I’ve had the Grasshopper for more than a week and I’ve been putting in some effort preparing myself and the bike for the first big tour next week.
My first priority has been to give my recumbent muscles a bit of a workout.
11 days is not sufficient time to alter your fitness, you need around 6 weeks for proper payback from exercise, but I did need to test my recumbent muscles and at least wake them up after several months riding only upright bikes. So my plan was to do three short but testing rides over 5 days, then relax and hope for the best. I picked an uphill route and planned to go further (and climb further) each time.
First time out I got to the top of the first long steady uphill feeling quite shaky and sat in the cafe there for quite a while. It was particularly tricky to get off the bike while wobbling, it’s a tricky leg lift and swing maneouvre, while holding the bike upright by the back of the seat which is behind you.
Next time I found the first section easier, I didn’t need to stop at the cafe, and carried on up a second climb which had a nasty steep section at the top leading to a Tee junction. I have always found that steep bit difficult on my Brompton recumbent (Brecki) and usually lose stability as I lose speed and have to stop before the top. But this time I felt reasonably fresh and powered up the incline, spinning hard in bottom gear, and arrived at the top in good shape with no wobbles or weaving.

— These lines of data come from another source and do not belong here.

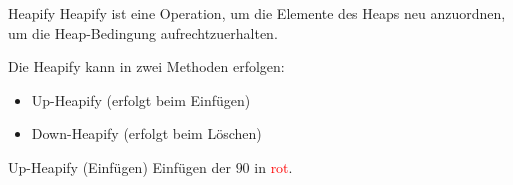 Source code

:\begin{defi}{Heapify}
    Heapify ist eine Operation, um die Elemente des Heaps neu anzuordnen, um die Heap-Bedingung aufrechtzuerhalten.

    Die Heapify kann in zwei Methoden erfolgen:
    \begin{itemize}
        \item Up-Heapify (erfolgt beim Einfügen)
        \item Down-Heapify (erfolgt beim Löschen)
    \end{itemize}

\end{defi}

\begin{algo}{Up-Heapify (Einfügen)}
    Einfügen der $90$ in \textcolor{red}{rot}.

    \vspace{1em}
    \begin{center}
        \hspace{1em}
        \scalebox{0.9}{
            \begin{forest}

\end{forest}}
\end{center}
\end{algo}
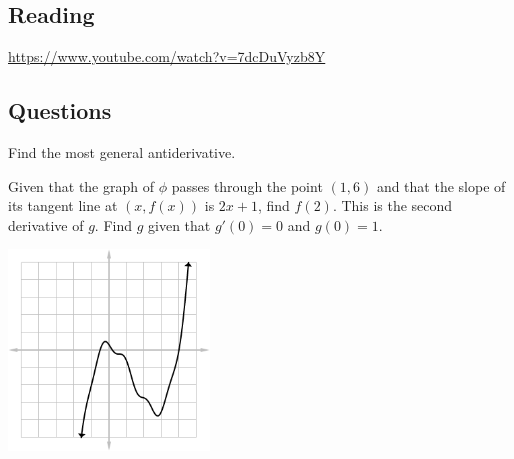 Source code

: 


\subsection*{Reading}
\begin{center}
\begin{tcolorbox}[width=0.8\textwidth,colback={red},title={\textbf{Go and watch...}},colbacktitle=yellow,coltitle=blue]
  \textcolor{white}{\url{https://www.youtube.com/watch?v=7dcDuVyzb8Y}}
\end{tcolorbox}
\end{center}

\subsection*{Questions}
\begin{questions}
  \question Find the most general antiderivative.
  \question Given that the graph of $ \phi $ passes through the point $ (1, 6) $
            and that the slope of its tangent line at $ (x, f(x)) $ is $ 2x + 1 $,
            find $ f(2) $.
  \question This is the second derivative of $ g $. Find $ g $ given that $ g'(0) = 0 $ and $ g(0) = 1 $.
            \begin{center}
              \includegraphics[width=0.4\textwidth]{anti7}
            \end{center}
\end{questions}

It felt like a more efficient bike, converting my effort into motion more effectively than the spongy combination of Mountain Drive and Brecki, and maybe a more stable bike too. Anyway, on the third run I repeated the performance and carried on over an undulating route with no problems keeping up a decent speed on the uphill sections and didn’t feel too much fatigue. Each time I had the fun of a very rapid descent back into Sheffield, the Grasshopper suspension making light of poor road surfaces, although at one point I had to brake hard when a car pulled out in front of me then almost immediately stopped to make a right turn (classic SMIDSY) and the rear wheel snaked quite a lot, so I’ll have to learn to emphasis the front brake more.
So although I don’t have the strength I would like at the moment I am encouraged that hills are do-able if I take them steadily and the bike is reasonably stable when climbing slowly. The next two challenges are bike handling and fitting the kit I will need to take with me. The experience of these three short rides has given me a much better feel for how to approach hills and how to cycle efficiently on the Grasshopper so I’m feeling more confident, although I did need help from my in-house back repair person to get rid of some results from poor practice earlier in the process.